Using Semantics in Peer Data Management Systems Carlos Eduardo Pires1, Damires Souza1, Zoubida Kedad2, Mokrane Bouzeghoub2, Ana Carolina Salgado1 1

Universidade Federal de Pernambuco (UFPE), Centro de Informática, Av. Prof. Luiz Freire, S/N 50.740-540 Recife, PE, Brazil 2 Université de Versailles et Saint-Quentin-en-Yvelines (UVSQ), 45 Avenue des EtatsUnis, 78035 Versailles, France {cesp,dysf,acs}@cin.ufpe.br, {zoubida.kedad, Mokrane.Bouzeghoub}@prism.uvsq.fr

Abstract. Data management in Peer Data Management Systems (PDMS) is a challenging problem considering the excessive number of peers, their autonomous nature, and the heterogeneity of their schemas. To help matters, semantic knowledge in the form of ontologies has proven to be a helpful support for the techniques used for managing data in such systems. Ontologies can be used, for instance, to represent the semantic content of data sources as well as to unify the semantic relationships between their schemas. In this sense, the goal of this paper is to highlight the use of semantics in order to enhance data management issues in a PDMS. We present the current status of scientific cooperation between the database groups of Centro de Informática from Universidade Federal de Pernambuco (CIn/UFPE) and PRiSM laboratory from Université de Versailles Saint-Quentin-en-Yvelines (PRiSM/UVSQ). In addition, we point out further work to be done.

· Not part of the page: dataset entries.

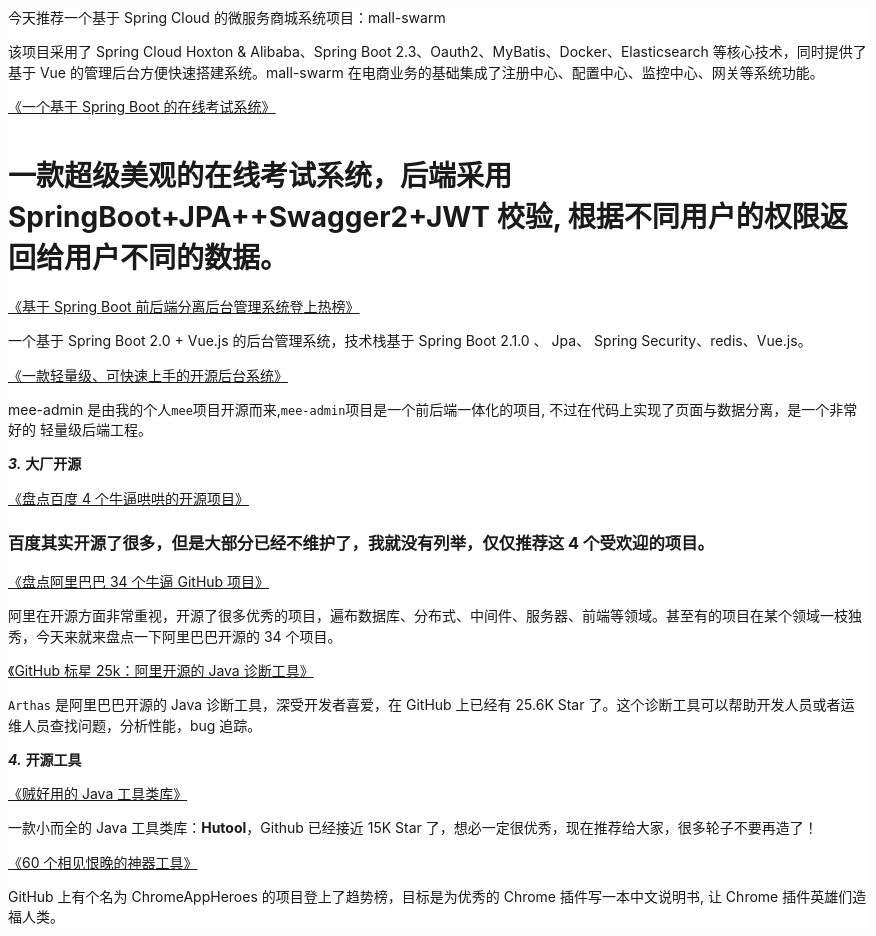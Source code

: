 今天推荐一个基于 Spring Cloud 的微服务商城系统项目：mall-swarm

该项目采用了 Spring Cloud Hoxton & Alibaba、Spring Boot 2.3、Oauth2、MyBatis、Docker、Elasticsearch 等核心技术，同时提供了基于 Vue 的管理后台方便快速搭建系统。mall-swarm 在电商业务的基础集成了注册中心、配置中心、监控中心、网关等系统功能。 

[《一个基于 Spring Boot 的在线考试系统》](http://mp.weixin.qq.com/s?__biz=MzUxNjg4NDEzNA==&mid=2247484576&idx=1&sn=a00551fe2083c683e842686cb20e12dc&chksm=f9a1d769ced65e7fb3dcecfc55b11485a6d17b5efaeff8869258d0edd7ee443a1f2fcecf0d9c&scene=21#wechat_redirect)

一款超级美观的在线考试系统，后端采用 SpringBoot+JPA++Swagger2+JWT 校验, 根据不同用户的权限返回给用户不同的数据。
========================================================================

[《基于 Spring Boot 前后端分离后台管理系统登上热榜》](http://mp.weixin.qq.com/s?__biz=MzUxNjg4NDEzNA==&mid=2247483787&idx=1&sn=285db7494c20d744d638c087e71a5db1&chksm=f9a1d242ced65b546a07ef3c6d83309fb1457bb873a05791153dc4df77a201fdf85e05415527&scene=21#wechat_redirect)

一个基于 Spring Boot 2.0 + Vue.js 的后台管理系统，技术栈基于 Spring Boot 2.1.0 、 Jpa、 Spring Security、redis、Vue.js。

[《一款轻量级、可快速上手的开源后台系统》](http://mp.weixin.qq.com/s?__biz=MzUxNjg4NDEzNA==&mid=2247485327&idx=1&sn=2588dc4588fa8f426646db63e9fca340&chksm=f9a1d446ced65d50a292182b3b4473c8951f0e40d6e234c5d85c8792941d1ac588cf9865a76e&scene=21#wechat_redirect)

mee-admin 是由我的个人`mee`项目开源而来,`mee-admin`项目是一个前后端一体化的项目, 不过在代码上实现了页面与数据分离，是一个非常好的 轻量级后端工程。

_**3.**_ **大厂开源**

[《盘点百度 4 个牛逼哄哄的开源项目》](http://mp.weixin.qq.com/s?__biz=MzUxNjg4NDEzNA==&mid=2247498464&idx=1&sn=4f85123d6ca67578ca7bad8f7dc71453&chksm=f9a22929ced5a03ffded2c41fd257d3eb96be02195de3ca66a083177bf5f73e2f418728f7f06&scene=21#wechat_redirect)

### 百度其实开源了很多，但是大部分已经不维护了，我就没有列举，仅仅推荐这 4 个受欢迎的项目。

[《盘点阿里巴巴 34 个牛逼 GitHub 项目》](http://mp.weixin.qq.com/s?__biz=MzUxNjg4NDEzNA==&mid=2247498317&idx=1&sn=8d67a6067e8a30d2bc6548c3756621ad&chksm=f9a22984ced5a092b79362bb18932e8895ed01dba198513522bf50bec33c1458dd29805bd4da&scene=21#wechat_redirect)  

阿里在开源方面非常重视，开源了很多优秀的项目，遍布数据库、分布式、中间件、服务器、前端等领域。甚至有的项目在某个领域一枝独秀，今天来就来盘点一下阿里巴巴开源的 34 个项目。

[《GitHub 标星 25k：阿里开源的 Java 诊断工具》](http://mp.weixin.qq.com/s?__biz=MzUxNjg4NDEzNA==&mid=2247498204&idx=1&sn=fbcd9dcedc3ffd82169650f46a1dec53&chksm=f9a22a15ced5a30307dcfb4e606ff29eff91e274d3810d73c71409b1dc648c1824864c0f226e&scene=21#wechat_redirect)

`Arthas` 是阿里巴巴开源的 Java 诊断工具，深受开发者喜爱，在 GitHub 上已经有 25.6K Star 了。这个诊断工具可以帮助开发人员或者运维人员查找问题，分析性能，bug 追踪。

_**4.**_ **开源工具**

[《贼好用的 Java 工具类库》](http://mp.weixin.qq.com/s?__biz=MzUxNjg4NDEzNA==&mid=2247484465&idx=1&sn=1214bd576aef87a8e156a796f4c6559f&chksm=f9a1d7f8ced65eeeafc7323bdf614c920139f8688530a8c90525077683fbd2b2fd5266c3bd34&scene=21#wechat_redirect)

一款小而全的 Java 工具类库：**Hutool**，Github 已经接近 15K Star 了，想必一定很优秀，现在推荐给大家，很多轮子不要再造了！  

[《60 个相见恨晚的神器工具》](http://mp.weixin.qq.com/s?__biz=MzUxNjg4NDEzNA==&mid=2247484448&idx=1&sn=d6973c2548361efe2c76a2fccbfb7155&chksm=f9a1d7e9ced65effd4fa36134f044f881c5cdb7ed48bd91d23e6e45f5540a6b3f983a50b74cd&scene=21#wechat_redirect)

GitHub 上有个名为 ChromeAppHeroes 的项目登上了趋势榜，目标是为优秀的 Chrome 插件写一本中文说明书, 让 Chrome 插件英雄们造福人类。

1. Introduction Peer Data Management Systems (PDMS) [Halevy et al., 2003; Valduriez and Pacitti, 2004; Mandreoli et al., 2007; Lodi et al., 2008; Kantere et al., 2009] came into the focus of research as a natural extension to distributed databases in the Peer-to-Peer (P2P) setting [Herschel and Heese, 2005]. They consist of a set of peers, each one with an associated schema (called exported schema) that represents the data to be shared with other peers. In such systems, schema matching techniques are used to establish schema mappings (i.e., correspondences between schema elements) which form the basis for query answering and peer clustering. Schema mappings are defined between pairs of semantic neighbor peers, i.e., peers that are semantically related as previously identified by a clustering process. Queries submitted at a peer are answered with data residing at that peer and with data that is reached through mappings over the semantic neighbors. Data management in PDMS is a challenging problem considering the excessive number of peers, their autonomous nature, and the heterogeneity of their schemas. To help matters, semantic knowledge in the form of ontologies has proven to be a helpful support for the techniques used for managing data in such systems. For instance, ontologies can be used to represent the semantic content of data sources as well as to unify the semantic relationships between their schemas. Thus, the goal of this research project is to exploit the benefits provided by semantics through ontologies to enhance

2579

data management issues in PDMS. To this end, we present semantic-based approaches to support peer clustering, schema summarization, schema matching, and query reformulation. In the following, we present a description of such approaches as well as some obtained experimental results.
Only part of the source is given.